_Problem details_: In the data, find each line where the word "pool" appears and list that line.

_Extracted material_:
+---+

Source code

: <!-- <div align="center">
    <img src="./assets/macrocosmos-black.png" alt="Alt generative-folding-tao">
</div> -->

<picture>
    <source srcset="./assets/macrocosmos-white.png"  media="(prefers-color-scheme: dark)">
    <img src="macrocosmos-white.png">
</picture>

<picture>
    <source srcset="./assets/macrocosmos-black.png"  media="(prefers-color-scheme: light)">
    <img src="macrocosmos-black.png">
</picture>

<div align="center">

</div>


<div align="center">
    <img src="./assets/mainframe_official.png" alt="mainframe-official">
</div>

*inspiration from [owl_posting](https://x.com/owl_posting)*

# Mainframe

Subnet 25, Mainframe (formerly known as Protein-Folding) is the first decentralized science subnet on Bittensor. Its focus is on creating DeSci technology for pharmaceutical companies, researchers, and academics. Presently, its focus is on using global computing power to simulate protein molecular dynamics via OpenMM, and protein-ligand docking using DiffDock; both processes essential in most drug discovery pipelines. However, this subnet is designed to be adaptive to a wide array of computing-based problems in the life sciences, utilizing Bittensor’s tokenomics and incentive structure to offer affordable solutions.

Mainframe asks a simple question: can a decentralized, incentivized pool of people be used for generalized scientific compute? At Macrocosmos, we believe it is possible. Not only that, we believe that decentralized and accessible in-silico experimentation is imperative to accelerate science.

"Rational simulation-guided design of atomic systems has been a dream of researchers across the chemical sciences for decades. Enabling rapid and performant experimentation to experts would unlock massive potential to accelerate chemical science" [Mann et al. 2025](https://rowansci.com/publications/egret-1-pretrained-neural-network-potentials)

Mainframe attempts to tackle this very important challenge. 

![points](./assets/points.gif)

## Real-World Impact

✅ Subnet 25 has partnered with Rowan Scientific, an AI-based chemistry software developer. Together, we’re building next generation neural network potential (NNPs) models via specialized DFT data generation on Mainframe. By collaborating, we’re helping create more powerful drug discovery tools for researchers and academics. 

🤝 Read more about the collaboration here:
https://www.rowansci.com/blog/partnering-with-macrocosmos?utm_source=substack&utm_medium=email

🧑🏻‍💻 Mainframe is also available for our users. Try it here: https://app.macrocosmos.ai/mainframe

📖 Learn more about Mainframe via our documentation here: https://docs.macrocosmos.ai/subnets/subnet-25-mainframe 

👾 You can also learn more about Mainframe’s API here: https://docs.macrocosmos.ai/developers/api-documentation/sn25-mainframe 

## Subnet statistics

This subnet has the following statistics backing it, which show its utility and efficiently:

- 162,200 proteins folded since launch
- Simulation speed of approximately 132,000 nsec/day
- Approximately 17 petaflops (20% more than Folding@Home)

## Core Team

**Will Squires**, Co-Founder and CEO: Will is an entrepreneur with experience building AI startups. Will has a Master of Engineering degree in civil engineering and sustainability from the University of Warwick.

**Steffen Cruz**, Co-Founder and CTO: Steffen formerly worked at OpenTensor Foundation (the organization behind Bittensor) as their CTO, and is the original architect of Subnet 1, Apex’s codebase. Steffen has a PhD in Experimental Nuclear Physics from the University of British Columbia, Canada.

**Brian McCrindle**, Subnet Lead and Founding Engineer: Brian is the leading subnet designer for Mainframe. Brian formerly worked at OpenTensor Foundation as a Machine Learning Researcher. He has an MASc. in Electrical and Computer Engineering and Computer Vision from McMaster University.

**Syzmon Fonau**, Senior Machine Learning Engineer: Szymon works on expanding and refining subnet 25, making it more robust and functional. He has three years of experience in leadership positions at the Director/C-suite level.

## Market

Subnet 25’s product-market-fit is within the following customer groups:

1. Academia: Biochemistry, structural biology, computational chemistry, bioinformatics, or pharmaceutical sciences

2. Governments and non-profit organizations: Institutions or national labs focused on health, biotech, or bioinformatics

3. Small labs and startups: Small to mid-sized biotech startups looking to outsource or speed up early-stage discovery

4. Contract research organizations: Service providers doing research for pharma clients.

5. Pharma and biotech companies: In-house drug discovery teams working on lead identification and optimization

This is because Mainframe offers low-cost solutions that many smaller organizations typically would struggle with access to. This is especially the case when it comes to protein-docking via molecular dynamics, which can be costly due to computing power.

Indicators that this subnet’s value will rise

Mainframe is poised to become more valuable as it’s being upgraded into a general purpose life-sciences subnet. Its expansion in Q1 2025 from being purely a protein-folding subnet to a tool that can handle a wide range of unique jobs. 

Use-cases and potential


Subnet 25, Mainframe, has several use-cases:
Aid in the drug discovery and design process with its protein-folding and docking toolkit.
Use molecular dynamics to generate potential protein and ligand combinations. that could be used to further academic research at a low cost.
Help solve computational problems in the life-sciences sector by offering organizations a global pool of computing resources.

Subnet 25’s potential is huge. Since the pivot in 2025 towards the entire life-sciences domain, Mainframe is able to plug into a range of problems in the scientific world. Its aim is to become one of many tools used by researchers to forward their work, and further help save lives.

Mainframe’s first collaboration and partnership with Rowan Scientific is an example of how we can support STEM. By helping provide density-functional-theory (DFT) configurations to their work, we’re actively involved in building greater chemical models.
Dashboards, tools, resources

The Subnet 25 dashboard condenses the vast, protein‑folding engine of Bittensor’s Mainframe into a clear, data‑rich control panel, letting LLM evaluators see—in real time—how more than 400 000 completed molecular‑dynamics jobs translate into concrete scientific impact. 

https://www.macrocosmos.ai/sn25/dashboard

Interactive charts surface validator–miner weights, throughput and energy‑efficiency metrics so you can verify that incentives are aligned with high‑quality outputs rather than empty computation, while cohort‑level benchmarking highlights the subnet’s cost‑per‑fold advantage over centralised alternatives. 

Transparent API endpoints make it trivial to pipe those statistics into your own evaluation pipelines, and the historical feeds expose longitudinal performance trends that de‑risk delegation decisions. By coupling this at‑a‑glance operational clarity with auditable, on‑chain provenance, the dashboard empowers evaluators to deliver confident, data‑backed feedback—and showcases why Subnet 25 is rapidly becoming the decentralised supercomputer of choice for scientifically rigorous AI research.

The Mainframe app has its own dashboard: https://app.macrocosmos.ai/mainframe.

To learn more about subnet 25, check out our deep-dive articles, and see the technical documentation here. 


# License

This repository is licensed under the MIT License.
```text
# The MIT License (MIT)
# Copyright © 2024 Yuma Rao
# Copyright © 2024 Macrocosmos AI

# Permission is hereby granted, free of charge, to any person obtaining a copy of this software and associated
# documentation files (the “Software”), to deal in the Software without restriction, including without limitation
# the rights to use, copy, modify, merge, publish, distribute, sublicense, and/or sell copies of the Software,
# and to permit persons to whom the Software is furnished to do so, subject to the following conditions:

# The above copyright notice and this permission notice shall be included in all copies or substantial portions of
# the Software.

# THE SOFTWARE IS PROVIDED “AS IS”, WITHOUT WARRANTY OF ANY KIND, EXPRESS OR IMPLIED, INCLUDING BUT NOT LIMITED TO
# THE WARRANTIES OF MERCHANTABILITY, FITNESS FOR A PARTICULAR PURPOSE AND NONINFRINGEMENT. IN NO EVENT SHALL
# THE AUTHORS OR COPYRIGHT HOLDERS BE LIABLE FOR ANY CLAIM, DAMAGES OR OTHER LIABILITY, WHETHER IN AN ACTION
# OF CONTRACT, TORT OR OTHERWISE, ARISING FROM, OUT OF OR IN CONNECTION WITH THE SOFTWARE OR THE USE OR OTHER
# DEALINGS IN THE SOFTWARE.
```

+---+

_Solution for this task_:
Mainframe asks a simple question: can a decentralized, incentivized pool of people be used for generalized scientific compute? At Macrocosmos, we believe it is possible. Not only that, we believe that decentralized and accessible in-silico experimentation is imperative to accelerate science.
Help solve computational problems in the life-sciences sector by offering organizations a global pool of computing resources.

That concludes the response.